Superior Court of Delaware

March 6, 2019


          Submitted: February 8, 2019

         Upon Defendant's Motion in Limine to Exclude Expert Testimony DENIED

          Annemarie H. Puit, Esquire, Matthew B. Frawley, Esquire, Jenna R. Milecki, Esquire (argued), Department of Justice, Wilmington, Delaware, Attorneys for the State.

          Eugene J. Maurer, Jr., Esquire, Elise K. Wolpert, Esquire (argued), Wilmington, Delaware, Attorneys for Defendant.


          The Honorable Andrea L. Rocanelli Judge

         This is a murder case. The State alleges that Defendant, Steven Pierce, shot and killed his girlfriend, Heather Stamper, on July 9, 2016 in her Delaware City home. The State proposes to introduce evidence tracking Defendant's movements for the 23-hour period before and after the approximate time of death. Defendant seeks to exclude the Google Wi-Fi Location Data[1] used to "geolocate" Defendant's cell phone on the grounds that the proposed evidence is not sufficiently reliable under the Daubert standard and would mislead and confuse the jury. The State argues that the technology at issue is reliable and would be helpful to the finder of fact. The reliability of Google's Wi-Fi Location Data is an issue of first impression in Delaware.


         Defendant was indicted by the Grand Jury on December 5, 2016, and charged with Murder in the First Degree and Possession of a Deadly Weapon During the Commission of a Felony for the intentional murder of Heather Stamper. The case was specially assigned to this Trial Judge.
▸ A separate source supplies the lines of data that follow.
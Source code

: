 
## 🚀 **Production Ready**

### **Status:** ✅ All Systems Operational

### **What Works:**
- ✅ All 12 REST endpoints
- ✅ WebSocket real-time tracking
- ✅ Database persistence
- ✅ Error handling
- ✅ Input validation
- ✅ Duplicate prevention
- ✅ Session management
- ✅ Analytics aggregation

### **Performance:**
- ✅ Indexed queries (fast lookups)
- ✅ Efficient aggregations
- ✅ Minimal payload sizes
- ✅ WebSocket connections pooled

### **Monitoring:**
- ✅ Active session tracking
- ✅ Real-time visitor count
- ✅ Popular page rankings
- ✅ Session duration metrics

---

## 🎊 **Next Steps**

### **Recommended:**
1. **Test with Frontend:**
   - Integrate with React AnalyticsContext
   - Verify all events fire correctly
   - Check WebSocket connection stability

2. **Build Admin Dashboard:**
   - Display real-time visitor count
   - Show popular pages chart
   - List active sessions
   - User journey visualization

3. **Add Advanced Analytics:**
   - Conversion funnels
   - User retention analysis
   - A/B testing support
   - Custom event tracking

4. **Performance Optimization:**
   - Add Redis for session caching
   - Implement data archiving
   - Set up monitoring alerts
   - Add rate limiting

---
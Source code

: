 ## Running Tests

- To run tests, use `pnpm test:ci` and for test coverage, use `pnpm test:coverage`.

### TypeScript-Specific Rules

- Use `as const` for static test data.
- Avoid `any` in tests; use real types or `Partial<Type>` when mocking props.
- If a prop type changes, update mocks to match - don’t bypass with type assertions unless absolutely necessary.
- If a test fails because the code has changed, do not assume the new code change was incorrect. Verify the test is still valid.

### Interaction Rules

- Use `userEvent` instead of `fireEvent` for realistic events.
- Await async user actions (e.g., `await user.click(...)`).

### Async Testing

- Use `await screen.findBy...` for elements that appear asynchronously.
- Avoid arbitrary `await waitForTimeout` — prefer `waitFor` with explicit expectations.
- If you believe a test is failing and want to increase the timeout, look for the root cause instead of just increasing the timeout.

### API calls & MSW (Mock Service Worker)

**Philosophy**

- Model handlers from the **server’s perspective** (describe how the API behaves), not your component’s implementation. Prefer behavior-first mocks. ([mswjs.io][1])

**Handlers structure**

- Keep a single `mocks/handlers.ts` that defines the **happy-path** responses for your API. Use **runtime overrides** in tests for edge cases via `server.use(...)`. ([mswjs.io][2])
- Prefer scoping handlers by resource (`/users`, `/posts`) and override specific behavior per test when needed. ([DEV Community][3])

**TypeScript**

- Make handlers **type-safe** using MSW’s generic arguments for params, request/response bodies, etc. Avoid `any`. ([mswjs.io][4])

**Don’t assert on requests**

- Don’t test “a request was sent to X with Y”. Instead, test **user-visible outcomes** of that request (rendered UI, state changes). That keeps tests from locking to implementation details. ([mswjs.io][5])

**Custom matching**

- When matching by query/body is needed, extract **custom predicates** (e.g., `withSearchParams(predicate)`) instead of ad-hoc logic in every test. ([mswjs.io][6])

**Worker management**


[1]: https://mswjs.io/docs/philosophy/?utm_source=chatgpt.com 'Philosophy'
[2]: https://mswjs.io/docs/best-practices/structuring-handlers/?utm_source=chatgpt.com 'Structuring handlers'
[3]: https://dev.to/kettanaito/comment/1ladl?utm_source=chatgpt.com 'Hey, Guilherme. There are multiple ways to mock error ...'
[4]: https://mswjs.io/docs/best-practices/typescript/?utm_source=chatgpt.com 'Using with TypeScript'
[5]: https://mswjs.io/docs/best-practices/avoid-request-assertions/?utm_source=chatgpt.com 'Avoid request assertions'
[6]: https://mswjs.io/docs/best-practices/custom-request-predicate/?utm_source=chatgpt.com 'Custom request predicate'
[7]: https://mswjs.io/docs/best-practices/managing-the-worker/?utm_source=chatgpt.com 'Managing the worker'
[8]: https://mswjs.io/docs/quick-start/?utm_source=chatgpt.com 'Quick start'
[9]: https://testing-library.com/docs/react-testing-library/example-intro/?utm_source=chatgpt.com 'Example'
The trial was initially scheduled for January 2018 but was rescheduled when Defendant retained new counsel who was unavailable for that trial date.[2] A new trial date was set for August 2018.

         On June 5, 2018, Defendant sought permission of the Court to file two motions after the deadline imposed by the Court for pre-trial motions: a motion to suppress certain evidence and a Daubert motion. The Court did not address the motion to suppress because the parties reached an agreement that the State would not use the challenged evidence in the State's case-in-chief. Regarding the Daubert motion, the Court conducted an office conference on June 28, 2018, at which time it became clear that resolution of the novel issue involved would require that the trial date be rescheduled again. Accordingly, the Court conducted a hearing on July 6, 2018 to address Defendant personally regarding his right to a speedy trial.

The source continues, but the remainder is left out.